For 20 minutes, they seldom missed a beat, scoring the game’s first 14 points and piling on to a 45-22 halftime lead.
Ah, but then there’s halftime. Dangerous ground for a young team with a big lead, a team that doesn’t yet know not to let its guard down. BG came out for the second half confident it had the game under control, and the Czechs promptly scored the first five points of the half.
“What we did in this game is what we do in practice,” Dakich said. “We play really well in practice for about an hour, and then our mind wanders and we slip.”
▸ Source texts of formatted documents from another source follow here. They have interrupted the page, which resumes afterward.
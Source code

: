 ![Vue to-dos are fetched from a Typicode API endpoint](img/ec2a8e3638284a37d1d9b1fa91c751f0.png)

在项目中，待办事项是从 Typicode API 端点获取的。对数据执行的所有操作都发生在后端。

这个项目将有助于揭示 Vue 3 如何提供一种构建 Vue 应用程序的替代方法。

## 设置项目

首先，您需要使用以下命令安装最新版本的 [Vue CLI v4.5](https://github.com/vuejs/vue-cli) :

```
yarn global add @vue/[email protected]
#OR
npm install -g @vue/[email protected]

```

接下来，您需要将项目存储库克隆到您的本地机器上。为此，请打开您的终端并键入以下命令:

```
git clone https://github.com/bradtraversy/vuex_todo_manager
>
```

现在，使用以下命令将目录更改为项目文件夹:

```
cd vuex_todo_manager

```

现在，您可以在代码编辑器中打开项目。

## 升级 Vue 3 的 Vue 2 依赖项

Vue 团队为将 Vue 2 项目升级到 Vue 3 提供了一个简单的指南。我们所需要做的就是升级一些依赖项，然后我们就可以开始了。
The second half was much more telling of a young team. Inconsistent play and turnovers peppered with flashes of athletic brilliance. While the passing game suffered after halftime, leading to 21 turnovers, freshmen Raheem Moss and Ronald Lewis gave a small taste of what the future might hold. Moss threw in a three-pointer as time expired in the first half, and then got a sparse crowd, announced at 509, on their feet in the second half with a dunk. Lewis, bringing the ball up the floor, penetrated to the basket well, and caught the Czechs napping in the second half when he turned on his afterburners and blew past everyone for an easy lay-up. Freshman walk-on Patrick Phillips got in on the act as well, canning a deep three-pointer late in the game, his only points.
The difference in the game was Cory Ryan, who finished with a game-high 27 points. Ryan, who was sometimes a loose cannon from beyond the three-point arc last year, showed newfound discipline, trying to help run the offense more than look for the open shot. The strategy worked against the Czechs.
Passing the ball away and then getting open, Ryan took shooting practice on the Czech defense, nailing 7-10 three-point attempts. His 21 points from beyond the arc were enough to buffer the Falcons against a serious Czech run.
“I’m just doing what Coach wants me to do,” Ryan said. “If it’s playing hard, if it’s shooting, if it’s defense, I’m just coming out to show [the younger players] and to set the tone [of the game].”
Germain Fitch was instrumental in buoying a sagging BG rebounding game late in the first half. Six of his 11 points came on put-backs off offensive boards. He led the game with 10 rebounds.
“I thought [Fitch] went to the offensive boards better than any kid we had here,” Dakich said. “We haven’t been a great offensive rebounding team, and I thought the offensive rebounds he got, quite frankly, were legitimate. They were the offensive rebounds you’re going to get in a game, in traffic, jumping above people.”
For the Czechs, Jan Sitar and Rah-Shun Roberts tied for the team lead with 14 points. Roberts also led the Czechs in rebounds with eight. The Czechs were dominated on the boards 42-27 overall, and could not find anyone to counter Ryan’s three-point onslaught. The Czechs finished just 5-for-22 from beyond the arc.
BG’s final home tune-up before the start of the regular season is Sunday against Shawnee State. Tip-off is scheduled for 1 p.m.